Caffeinated energy drinks increase the risk of abnormal heart rhythms and raised blood pressure levels, according to a study published in the Journal of the American Heart Association. A team of researchers from the University of the Pacific in California found that the interaction of common ingredients found in energy drinks significantly affected cardiovascular factors, such as heart rate, QT interval, systolic blood pressure and diastolic blood pressure.

How energy drinks affect heart activity

Energy drinks, as the name implies, are made to boost energy levels using two primary ingredients: caffeine and sugar. They are marketed to temporarily increase stamina and improve physical performance. Because of this, energy drinks are often the go-to energy boosters of athletes, students and workers.

Many nutritionists and healthcare professionals, however, warn against the excess intake of these drinks. This is because a can of the instant energy booster can contain as much as 62 grams of sugar. This, together with caffeine, is what creates the energizing sensation that the drinks are known for. However, researchers suggest that this same combination can potentially be fatal, as energy drink consumption has previously been linked to cases of cardiac arrest, myocardial infarction and coronary vasospasm.

The team of researchers from the University of the Pacific aimed to study the correlation between sugar and caffeine in energy drinks and how the combination affected certain cardiovascular factors. To do this, the researchers gathered 34 healthy participants between the ages of 18 and 40 years. They gave participants two different brands of caffeinated energy drinks and a placebo in intervals over the course of four weeks. The two brands of energy drinks contained the same amount of caffeine at 32 fluid ounces and varied only in the amount of secondary ingredients, like carnitine, guarana and ginseng.


In order to measure the effects of the energy drinks on the participants, the researchers regularly measured their blood pressure levels and their hearts' electrical activities. The researchers took these measurements thrice: before the participants consumed the energy drinks, within the hour the participants were drinking and four hours after they finished drinking.

At the end of the experiment, the researchers found that the participants had high QT intervals even four hours after drinking. QT interval is the time it takes for the lower chambers of your heart to prepare for a beat. Healthcare professionals measure the QT interval to determine possible heart problems. For instance, an individual may be diagnosed with arrhythmia if the heart is found to beat abnormally. Symptoms of arrhythmia include a racing heartbeat, an abnormally slow heartbeat, chest pain or discomfort, shortness of breath and fainting spells. If left unchecked, arrhythmia can permanently weaken or damage the heart. In the case of the study, the participants were still experiencing abnormal heart rhythms despite having consumed the energy drinks four hours prior.
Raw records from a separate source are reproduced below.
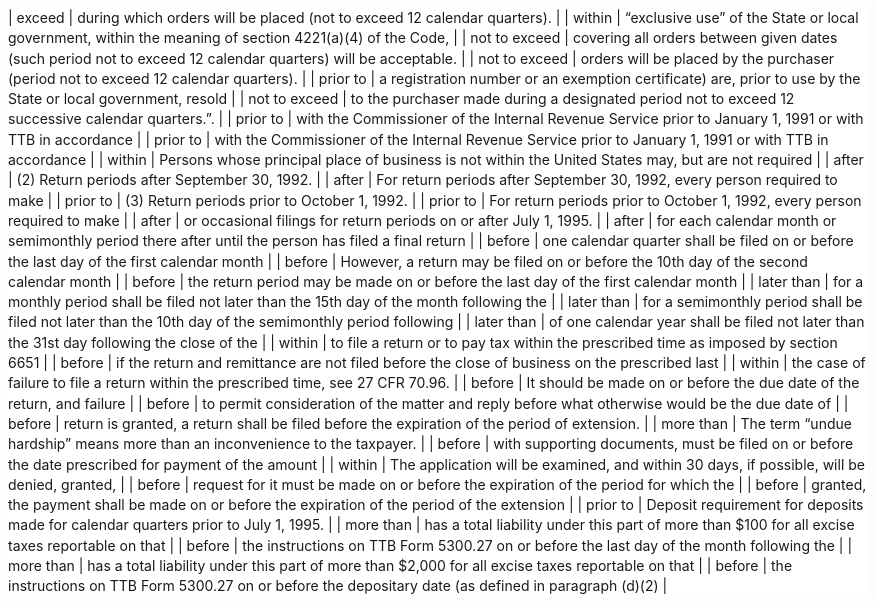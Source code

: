 | exceed        | during which orders will be placed (not to exceed  12 calendar quarters).                                                             |
| within        | &#8220;exclusive use&#8221; of the State or local government, within the meaning of section 4221(a)(4) of the Code,                   |
| not to exceed | covering all orders between given dates (such period not to exceed  12 calendar quarters) will be acceptable.                         |
| not to exceed | orders will be placed by the purchaser (period not to exceed  12 calendar quarters).                                                  |
| prior to      | a registration number or an exemption certificate) are, prior to use by the State or local government, resold                         |
| not to exceed | to the purchaser made during a designated period not to exceed  12 successive calendar quarters.&#8221;.                              |
| prior to      | with the Commissioner of the Internal Revenue Service prior to January 1, 1991 or with TTB in accordance                              |
| prior to      | with the Commissioner of the Internal Revenue Service prior to January 1, 1991 or with TTB in accordance                              |
| within        | Persons whose principal place of business is not  within the United States may, but are not required                                  |
| after         | (2) Return periods  after  September 30, 1992.                                                                                        |
| after         | For return periods  after September 30, 1992, every person required to make                                                           |
| prior to      | (3) Return periods  prior to  October 1, 1992.                                                                                        |
| prior to      | For return periods  prior to October 1, 1992, every person required to make                                                           |
| after         | or occasional filings for return periods on or after  July 1, 1995.                                                                   |
| after         | for each calendar month or semimonthly period there after until the person has filed a final return                                   |
| before        | one calendar quarter shall be filed on or before the last day of the first calendar month                                             |
| before        | However, a return may be filed on or  before the 10th day of the second calendar month                                                |
| before        | the return period may be made on or before the last day of the first calendar month                                                   |
| later than    | for a monthly period shall be filed not later than the 15th day of the month following the                                            |
| later than    | for a semimonthly period shall be filed not later than the 10th day of the semimonthly period following                               |
| later than    | of one calendar year shall be filed not later than the 31st day following the close of the                                            |
| within        | to file a return or to pay tax within the prescribed time as imposed by section 6651                                                  |
| before        | if the return and remittance are not filed before the close of business on the prescribed last                                        |
| within        | the case of failure to file a return within  the prescribed time, see 27 CFR 70.96.                                                   |
| before        | It should be made on or  before the due date of the return, and failure                                                               |
| before        | to permit consideration of the matter and reply before what otherwise would be the due date of                                        |
| before        | return is granted, a return shall be filed before  the expiration of the period of extension.                                         |
| more than     | The term &#8220;undue hardship&#8221; means  more than  an inconvenience to the taxpayer.                                             |
| before        | with supporting documents, must be filed on or before the date prescribed for payment of the amount                                   |
| within        | The application will be examined, and  within 30 days, if possible, will be denied, granted,                                          |
| before        | request for it must be made on or before the expiration of the period for which the                                                   |
| before        | granted, the payment shall be made on or before the expiration of the period of the extension                                         |
| prior to      | Deposit requirement for deposits made for calendar quarters  prior to  July 1, 1995.                                                  |
| more than     | has a total liability under this part of more than $100 for all excise taxes reportable on that                                       |
| before        | the instructions on TTB Form 5300.27 on or before the last day of the month following the                                             |
| more than     | has a total liability under this part of more than $2,000 for all excise taxes reportable on that                                     |
| before        | the instructions on TTB Form 5300.27 on or before the depositary date (as defined in paragraph (d)(2)                                 |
Moreover, the researchers found a significant increase in the participants' systolic and diastolic blood pressure. For blood pressure to be considered elevated, readings have to consistently read above 120/80 millimeters of mercury (mm Hg). As the experiment has shown, elevated blood pressure levels were possible with only a few cans of energy drinks.

Caffeine is not the culprit

However, the researchers were convinced that caffeine alone was not to blame. They wrote in their study that caffeine, when administered at a dose similar to that of energy drinks, would not be able to cause a significant increase in blood pressure and sustain a prolonged QT interval. In addition, the researchers suspected that the effects of the energy drink may possibly be due to the combination of caffeine and other ingredients found in the drink, many of which are also stimulants.

According to Sachin Shah, a professor at the University of the Pacific and the lead author of the study, energy drinks should be avoided even if their effects on the heart are only temporary. (Related: Energy drinks found to be shockingly toxic to the human heart.)

A single can of energy drink contains high amounts of caffeine and sugar. Because of this, energy drinks can potentially affect the body more than coffee. According to the researchers, if you are at risk of or are already diagnosed with metabolic syndrome, Type 2 diabetes, cardiovascular disease and hypertension, it would be best to avoid energy drinks entirely.